When the Piaseczner Rebbe buried his Warsaw Ghetto manuscripts in milk cans, he hoped they would somehow find their way to future generations. Indeed, his Aish Kodesh, published after the war, is now finding a new audience with Rabbi Meir B. Kahane’s interpretive translation, plumbing the depths of the Piaseczner Rebbe’s thoughts to answer the question, “If Hashem loves me, why am I in pain?”

 

“Pain may be undesirable or unpleasant, but it’s not bad,” Rabbi Meir B. Kahane states without fanfare. “In fact, people will willingly endure or even generate pain. If you knew there was gold at the top of a mountain, you would climb that mountain, with all it involved, to get it. Because you don’t really mind pain when you know that the payoff is worth it.”

It is a message that Rabbi Kahane (pronounced ka-hain) has distilled from the monumental sefer Aish Kodesh, written in the Warsaw Ghetto by the Piaseczner Rebbe, Rav Kalonymus Kalman Shapiro Hy”d, in an acclaimed new interpretative translation, A Fire in the Darkness (Menucha). This masterful guide for personal growth is based on the monumental work Aish Kodesh, which addresses the weighty issues of pain and suffering specifically in light of a good G-d. The Rebbe gives insightful and practical guidance for growth during even the most painful of times and in doing so powerfully demonstrates that there is nothing people go through that they can’t grow from — even a Holocaust.

As much as the Piaseczner Rebbe encouraged the broken, starving, despondent Jews of the ghetto, Rabbi Kahane sees the ideas of Aish Kodesh as essential for the current generation.

“The Piaseczner Rebbe talks about how you don’t have to deny your pain, and you don’t have to feel uncomfortable or ashamed that you’re in pain,” explains Rabbi Kahane. “Okay, you’re in pain. But just know that what comes out of that will make you better, and that can be a very validating feeling. Really? I’m bigger than this? If I can keep myself up, I’m going to be bigger than everything I went through?
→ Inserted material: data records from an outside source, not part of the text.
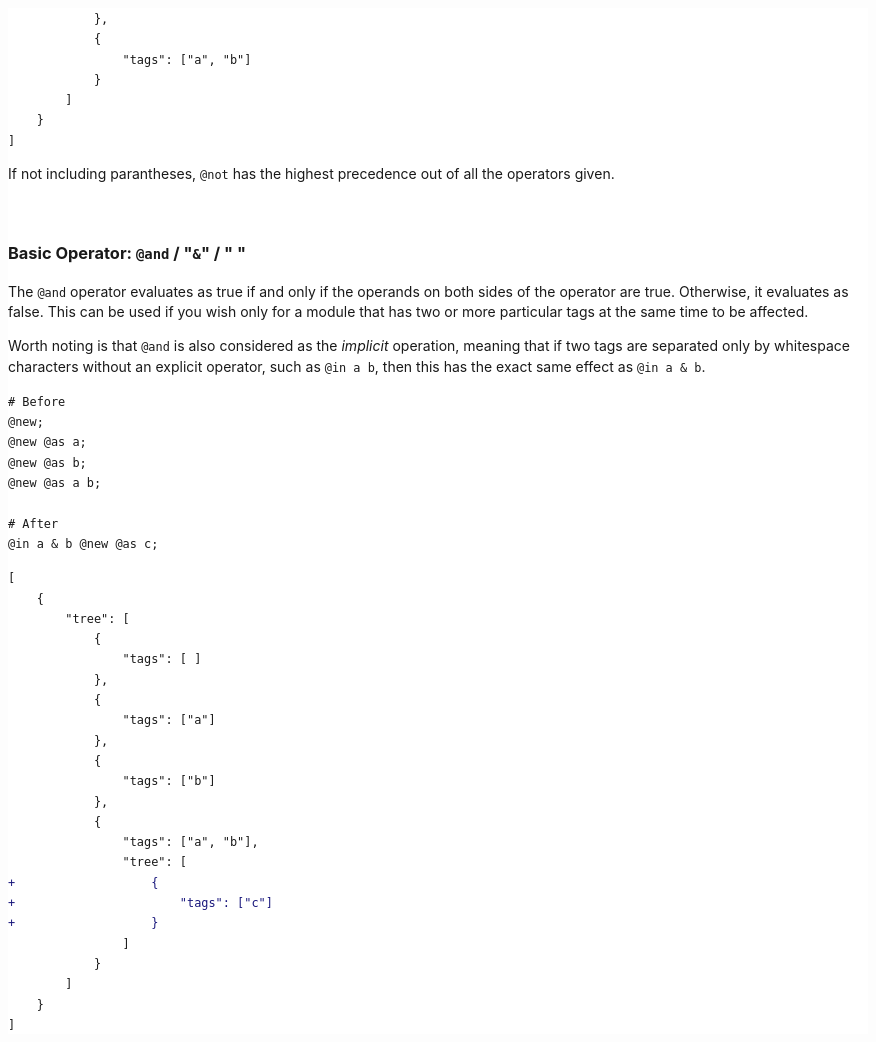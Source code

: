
 ```diff
            },
            {
                "tags": ["a", "b"]
            }
        ]
    }
]
```

If not including parantheses, `@not` has the highest precedence out of all the operators given.

<br>

<div id="context-and"/>

### **Basic Operator: `@and` / "`&`" / " "**

The `@and` operator evaluates as true if and only if the operands on both sides of the operator are true. Otherwise, it evaluates as false. This can be used if you wish only for a module that has two or more particular tags at the same time to be affected.

Worth noting is that `@and` is also considered as the *implicit* operation, meaning that if two tags are separated only by whitespace characters without an explicit operator, such as `@in a b`, then this has the exact same effect as `@in a & b`.

```
# Before
@new;
@new @as a;
@new @as b;
@new @as a b;

# After
@in a & b @new @as c;
```

```diff
[
    {
        "tree": [
            {
                "tags": [ ]
            },
            {
                "tags": ["a"]
            },
            {
                "tags": ["b"]
            },
            {
                "tags": ["a", "b"],
                "tree": [
+                   {
+                       "tags": ["c"]
+                   }
                ]
            }
        ]
    }
]
```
Rabbi Kahane is sitting in his office at the Chedvas Bais Yaakov seminary, where he serves as the menahel, in Jerusalem’s Givat Hamivtar neighborhood. Summer sun streams through the windows into the dim, empty hallways. His voice is gentle, but his tone is resolute, rising above the thrum of the air conditioner.

“There have been people struggling for many years of their lives, trying to figure out why they were going through so much hardship, thinking, ‘Why would a loving G-d hurt me this way?’ ” he says. “And once they heard these ideas, it was like a light for them. First of all, they were being validated — yes, it hurts. But pain is not a problem in and of itself. It’s pointless pain that breaks a person.”

The Piaseczner’s first sefer, Chovas HaTalmidim, has long been considered a classic in the hallowed walls of the yeshivos, but Aish Kodesh — published in 1960, long after the Rebbe was murdered al kiddush Hashem in the Trawniki death camp on 4 Cheshvan 5704/1943 — never gained the same type of renown.

“Aish Kodesh in particular is a masterpiece because, while the ideas are uniquely insightful, the way the Rebbe seems to read the soul of every conflicted person is entirely consistent with the our almost 4,000-year mesorah as it has been transmitted in the yeshivah system,” he says. “There is just so much depth and beauty here that so many people will gain from.”